L’avenir demeure cependant ouvert. Si la désoccidentalisation est déjà bien amorcée, les pays occidentaux cherchent à freiner ce processus. Les affrontements autour de la Cour internationale de justice (CIJ) cristallisent par exemple ces antagonismes géopolitiques [saisie par l’Afrique du Sud, la CIJ est chargée de se prononcer sur la dimension génocidaire des bombardements israéliens sur Gaza ; son premier arrêt, qui évoque l’existence d’un « risque de génocide », constitue un revers pour Israël NDLR].

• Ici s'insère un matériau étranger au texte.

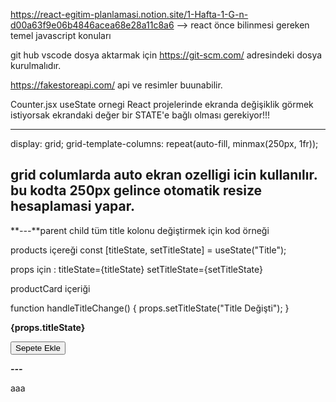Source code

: https://react-egitim-planlamasi.notion.site/1-Hafta-1-G-n-d00a63f9e06b4846acea68e28a11c8a6 --> react önce bilinmesi gereken temel javascript konuları

git hub vscode dosya aktarmak için https://git-scm.com/ adresindeki dosya kurulmalıdır.

https://fakestoreapi.com/ api ve resimler buunabilir.

Counter.jsx useState ornegi
React projelerinde ekranda değişiklik görmek istiyorsak ekrandaki değer bir STATE'e bağlı olması gerekiyor!!!

---

display: grid;
grid-template-columns: repeat(auto-fill, minmax(250px, 1fr));

## grid columlarda auto ekran ozelligi icin kullanılır. bu kodta 250px gelince otomatik resize hesaplamasi yapar.

**_---_**parent child tüm title kolonu değiştirmek için kod örneği

products içereği
const [titleState, setTitleState] = useState("Title");

props için :
titleState={titleState}
setTitleState={setTitleState}

productCard içeriği

function handleTitleChange() {
props.setTitleState("Title Değişti");
}

<strong className="product-title">{props.titleState}</strong>

<button onClick={handleTitleChange}> Sepete Ekle</button>

**_---_**

aaa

Que l’Afrique du Sud ait saisi la Cour confère à ce procès une forte charge symbolique : l’African National Congress (ANC, le parti au pouvoir) bénéficie de l’aura issue de la lutte contre l’apartheid, et s’en sert d’étendard pour dénoncer l’alignement occidental sur Israël. Les avocats sud-africains incarnent le point de vue d’une majorité de pays sur le conflit ; la décision rendue par la Cour, qui reflète cet état des choses, leur a donné raison.

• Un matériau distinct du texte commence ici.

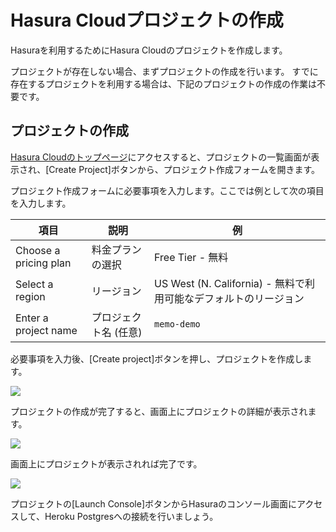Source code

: # Hasura Cloudプロジェクトの作成

Hasuraを利用するためにHasura Cloudのプロジェクトを作成します。

プロジェクトが存在しない場合、まずプロジェクトの作成を行います。
すでに存在するプロジェクトを利用する場合は、下記のプロジェクトの作成の作業は不要です。

## プロジェクトの作成

[Hasura Cloudのトップページ](https://cloud.hasura.io/)にアクセスすると、プロジェクトの一覧画面が表示され、[Create Project]ボタンから、プロジェクト作成フォームを開きます。

プロジェクト作成フォームに必要事項を入力します。ここでは例として次の項目を入力します。

| 項目                  | 説明                  | 例                                                               |
| --------------------- | --------------------- | ---------------------------------------------------------------- |
| Choose a pricing plan | 料金プランの選択      | Free Tier - 無料                                                 |
| Select a region       | リージョン            | US West (N. California) - 無料で利用可能なデフォルトのリージョン |
| Enter a project name  | プロジェクト名 (任意) | `memo-demo`                                                      |

必要事項を入力後、[Create project]ボタンを押し、プロジェクトを作成します。

![](https://lh3.googleusercontent.com/S5JmjK-PKTK1BW7Q0CXxQWfLpy4T8j96n3QqKy9p88fsLXPDX056uR3bC4MlhBJcSUjcSWNoJrc9mkXq3PG4S-Aax55awJrP65MSx6_dpavy0tNEsAE4YGu3X0IImUjYdE_7QesTHA=w1280)

プロジェクトの作成が完了すると、画面上にプロジェクトの詳細が表示されます。

![](https://lh3.googleusercontent.com/OHk3SnMo5zFoulppRwCkAahq6wr4JImN88XgSlkHYeZFhPTd1pHQp4CUXmDDRTAdmsk9kNCJLLzZ0x_yCH1kcnLQ9Zbkq2lm5KIJblFDBU56nJ3sSdposGBFVyUwrEMBXgNmox297A=w1280)

画面上にプロジェクトが表示されれば完了です。

![](https://lh3.googleusercontent.com/LL6dz4np-O19_runPMbCD5-d3kYc1_QUcc1bJif4Yx7dNr16SY4k6037kV82aqg1FrcYff3QGOFTqzyh9ReYyp-j43EtGJercr7dKxdBxcd1nDzPm9bbWFgJOYjhwNDUsGRWNV2d2g=w1280)

プロジェクトの[Launch Console]ボタンからHasuraのコンソール画面にアクセスして、Heroku Postgresへの接続を行いましょう。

Pour autant, la partie n’est pas gagnée : si les arrêts de la Cour sont juridiquement contraignants, le gouvernement israélien ne compte pas s’y soumettre. Il suffit pour s’en convaincre de considérer la campagne lancée contre l’UNRWA qui, toute grossière qu’elle soit, n’a pas été dénuée d’efficacité [l’agence onusienne chargée d’apporter de l’aide aux réfugiés palestiniens, accusée par Israël d’employer des membres du Hamas – allégation réfutée à maintes reprises NDLR]. La décision de la CIJ a-t-elle affaibli l’intensité des bombardements ? Aucunement. Ici, le politique est en retard sur le juridique. Preuve s’il en fallait que le nouvel ordre des choses n’émergera pas de lui-même : il sera le fruit d’une lutte politique.
Note :
[1] L’article qui suit est issu d’une intervention à la conférence organisée par l’Institut la Boétie et LVSL le 30 janvier 2023 : « La désoccidentalisation du monde est-elle une bonne nouvelle ? ». Didier Billion y est intervenu aux côtés de Martine Bulard, Jean-Luc Mélenchon et Christophe Ventura.